### Assigned task
Could the lines from the top of the material to the line that contains "I was curious" be retyped exactly, both included and pictures omitted?

### Data shown
==*==
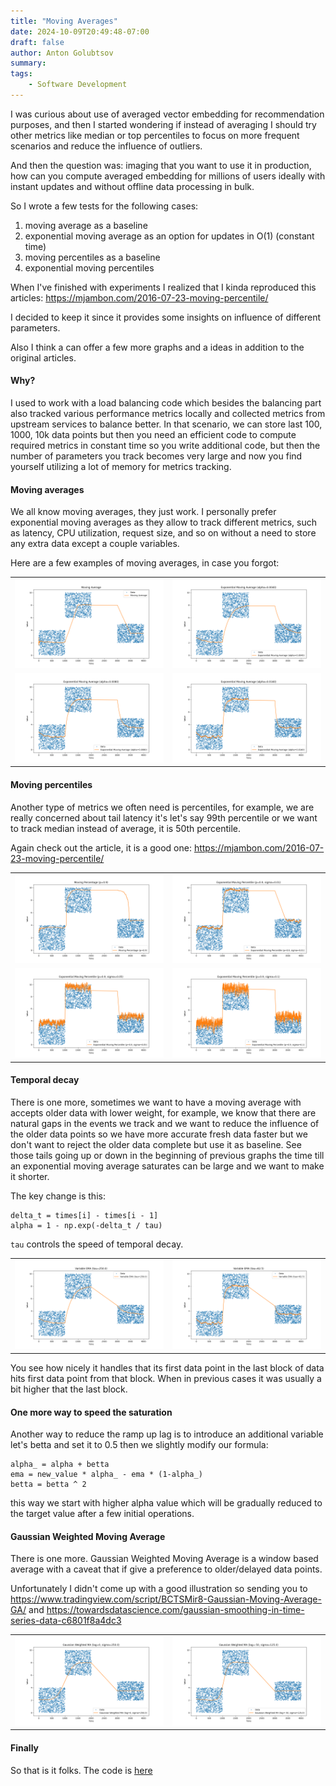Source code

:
 ```yaml
---
title: "Moving Averages"
date: 2024-10-09T20:49:48-07:00
draft: false
author: Anton Golubtsov
summary:
tags:
    - Software Development
---
```


I was curious about use of averaged vector embedding for recommendation purposes, and then
I started wondering if instead of averaging I should try other metrics like median or top percentiles
to focus on more frequent scenarios and reduce the influence of outliers.

And then the question was: imaging that you want to use it in production, how can you compute
averaged embedding for millions of users ideally with instant updates and without offline data processing in bulk.

So I wrote a few tests for the following cases:

1. moving average as a baseline
1. exponential moving average as an option for updates in O(1) (constant time)
1. moving percentiles as a baseline
1. exponential moving percentiles

When I've finished with experiments I realized that I kinda reproduced this articles: https://mjambon.com/2016-07-23-moving-percentile/

I decided to keep it since it provides some insights on influence of different parameters.

Also I think a can offer a few more graphs and a ideas in addition to the original articles.

#### Why?

I used to work with a load balancing code which besides the balancing part also tracked various performance metrics locally and collected metrics from upstream services to balance better.
In that scenario, we can store last 100, 1000, 10k data points but then you need an
efficient code to compute required metrics in constant time so you write additional code, but then the number of parameters you track becomes very large and now you find yourself utilizing a lot of memory for metrics tracking.

#### Moving averages

We all know moving averages, they just work. I personally prefer exponential moving averages as they allow to track different metrics, such as latency, CPU utilization, request size, and so on without a need to store any extra data except a couple variables.

Here are a few examples of moving averages, in case you forgot:

|                 |                 |
| --------------- | --------------- |
| ![](./ma.png)   | ![](./ema.png)  |
| ![](./ema2.png) | ![](./ema4.png) |

#### Moving percentiles

Another type of metrics we often need is percentiles, for example, we are really concerned about tail latency it's let's say 99th percentile or we want to track median instead of average, it is 50th percentile.

Again check out the article, it is a good one: https://mjambon.com/2016-07-23-moving-percentile/

|                     |                     |
| ------------------- | ------------------- |
| ![](./mp.png)       | ![](./emp_0.01.png) |
| ![](./emp_0.05.png) | ![](./emp_0.1.png)  |

#### Temporal decay

There is one more, sometimes we want to have a moving average with accepts older data with lower weight, for example, we know that there are natural gaps in the events we track and we want to reduce the influence of the older data points so we have more accurate fresh data faster but we don't want to reject the older data complete but use it as baseline. See those tails going up or down in the beginning of previous graphs the time till an exponential moving average saturates can be large and we want to make it shorter.

The key change is this:

```
delta_t = times[i] - times[i - 1]
alpha = 1 - np.exp(-delta_t / tau)
```

`tau` controls the speed of temporal decay.

|                 |                  |
| --------------- | ---------------- |
| ![](./vema.png) | ![](./vema4.png) |

You see how nicely it handles that its first data point in the last block of data hits first data point from that block. When in previous cases it was usually a bit higher that the last block.

#### One more way to speed the saturation

Another way to reduce the ramp up lag is to introduce an additional variable let's betta and set it to 0.5 then we slightly modify our formula:

```
alpha_ = alpha + betta
ema = new_value * alpha_ - ema * (1-alpha_)
betta = betta ^ 2
```

this way we start with higher alpha value which will be gradually reduced to the target value after a few initial operations.

#### Gaussian Weighted Moving Average

There is one more. Gaussian Weighted Moving Average is a window based average with a caveat that if give a preference to older/delayed data points.

Unfortunately I didn't come up with a good illustration so sending you to https://www.tradingview.com/script/BCTSMir8-Gaussian-Moving-Average-GA/ and https://towardsdatascience.com/gaussian-smoothing-in-time-series-data-c6801f8a4dc3

|                 |                  |
| --------------- | ---------------- |
| ![](./gwma.png) | ![](./gwma2.png) |

#### Finally

So that is it folks. The code is [here](./ma.py)
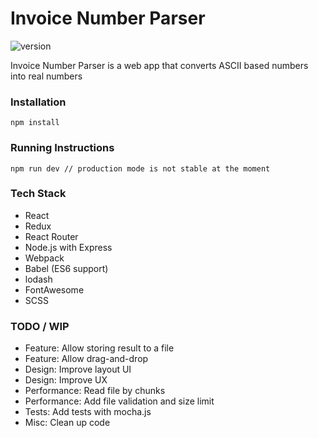 # Invoice Number Parser

![version](https://img.shields.io/badge/version-0.3.0-green.svg)

Invoice Number Parser is a web app that converts ASCII based numbers into real numbers

### Installation

```
npm install
```

### Running Instructions

```
npm run dev // production mode is not stable at the moment
```

### Tech Stack

* React
* Redux
* React Router
* Node.js with Express
* Webpack
* Babel (ES6 support)
* lodash
* FontAwesome
* SCSS

### TODO / WIP

* Feature: Allow storing result to a file
* Feature: Allow drag-and-drop
* Design: Improve layout UI
* Design: Improve UX
* Performance: Read file by chunks
* Performance: Add file validation and size limit
* Tests: Add tests with mocha.js
* Misc: Clean up code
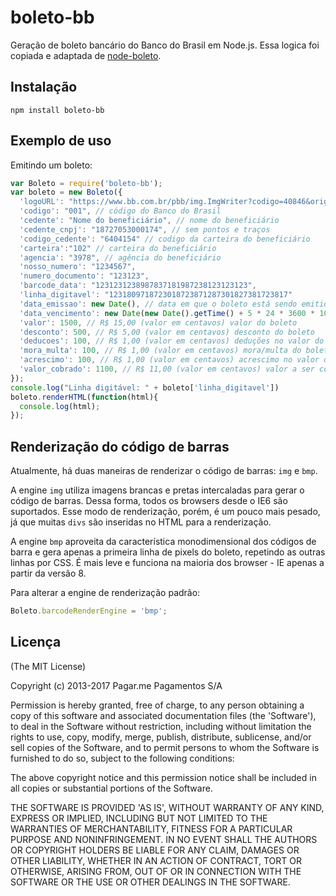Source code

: boleto-bb
=============


Geração de boleto bancário do Banco do Brasil em Node.js. Essa logica foi copiada e adaptada de [node-boleto](https://github.com/pagarme/node-boleto).


## Instalação

```
npm install boleto-bb
```

## Exemplo de uso

Emitindo um boleto:

```javascript
var Boleto = require('boleto-bb');  
var boleto = new Boleto({
  'logoURL': "https://www.bb.com.br/pbb/img.ImgWriter?codigo=40846&origem=CCI&v=202005051_", // logo do Banco do Brasil para o boleto
  'codigo': "001", // código do Banco do Brasil
  'cedente': "Nome do beneficiário", // nome do beneficiário
  'cedente_cnpj': "18727053000174", // sem pontos e traços
  'codigo_cedente': "6404154" // codigo da carteira do beneficiário
  'carteira':"102" // carteira do beneficiário
  'agencia': "3978", // agência do beneficiário
  'nosso_numero': "1234567",
  'numero_documento': "123123",
  'barcode_data': "1231231238987837181987238123123123",
  'linha_digitavel': "1231809718723018723871287301827381723817"
  'data_emissao': new Date(), // data em que o boleto está sendo emitido/gerado
  'data_vencimento': new Date(new Date().getTime() + 5 * 24 * 3600 * 1000), // 5 dias futuramente
  'valor': 1500, // R$ 15,00 (valor em centavos) valor do boleto
  'desconto': 500, // R$ 5,00 (valor em centavos) desconto do boleto
  'deducoes': 100, // R$ 1,00 (valor em centavos) deduções no valor do boleto
  'mora_multa': 100, // R$ 1,00 (valor em centavos) mora/multa do boleto
  'acrescimo': 100, // R$ 1,00 (valor em centavos) acrescimo no valor do boleto
  'valor_cobrado': 1100, // R$ 11,00 (valor em centavos) valor a ser cobrado ja feita as deduções,acrescimos,mutas,descontos
});
console.log("Linha digitável: " + boleto['linha_digitavel'])
boleto.renderHTML(function(html){
  console.log(html);
});
```



## Renderização do código de barras

Atualmente, há duas maneiras de renderizar o código de barras: `img` e `bmp`.

A engine `img` utiliza imagens brancas e pretas intercaladas para gerar o código de barras. Dessa forma, todos os browsers desde o IE6 são suportados. Esse modo de renderização, porém, é um pouco mais pesado, já que muitas `divs` são inseridas no HTML para a renderização.

A engine `bmp` aproveita da característica monodimensional dos códigos de barra e gera apenas a primeira linha de pixels do boleto, repetindo as outras linhas por CSS. É mais leve e funciona na maioria dos browser - IE apenas a partir da versão 8.

Para alterar a engine de renderização padrão:

```javascript
Boleto.barcodeRenderEngine = 'bmp';
```

## Licença

(The MIT License)

Copyright (c) 2013-2017 Pagar.me Pagamentos S/A

Permission is hereby granted, free of charge, to any person obtaining a copy of this software and associated documentation files (the 'Software'), to deal in the Software without restriction, including without limitation the rights to use, copy, modify, merge, publish, distribute, sublicense, and/or sell copies of the Software, and to permit persons to whom the Software is furnished to do so, subject to the following conditions:

The above copyright notice and this permission notice shall be included in all copies or substantial portions of the Software.

THE SOFTWARE IS PROVIDED 'AS IS', WITHOUT WARRANTY OF ANY KIND, EXPRESS OR IMPLIED, INCLUDING BUT NOT LIMITED TO THE WARRANTIES OF MERCHANTABILITY, FITNESS FOR A PARTICULAR PURPOSE AND NONINFRINGEMENT. IN NO EVENT SHALL THE AUTHORS OR COPYRIGHT HOLDERS BE LIABLE FOR ANY CLAIM, DAMAGES OR OTHER LIABILITY, WHETHER IN AN ACTION OF CONTRACT, TORT OR OTHERWISE, ARISING FROM, OUT OF OR IN CONNECTION WITH THE SOFTWARE OR THE USE OR OTHER DEALINGS IN THE SOFTWARE.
==*==
### Solution
Source code

:
 ```yaml
---
title: "Moving Averages"
date: 2024-10-09T20:49:48-07:00
draft: false
author: Anton Golubtsov
summary:
tags:
    - Software Development
---
```


I was curious about use of averaged vector embedding for recommendation purposes, and then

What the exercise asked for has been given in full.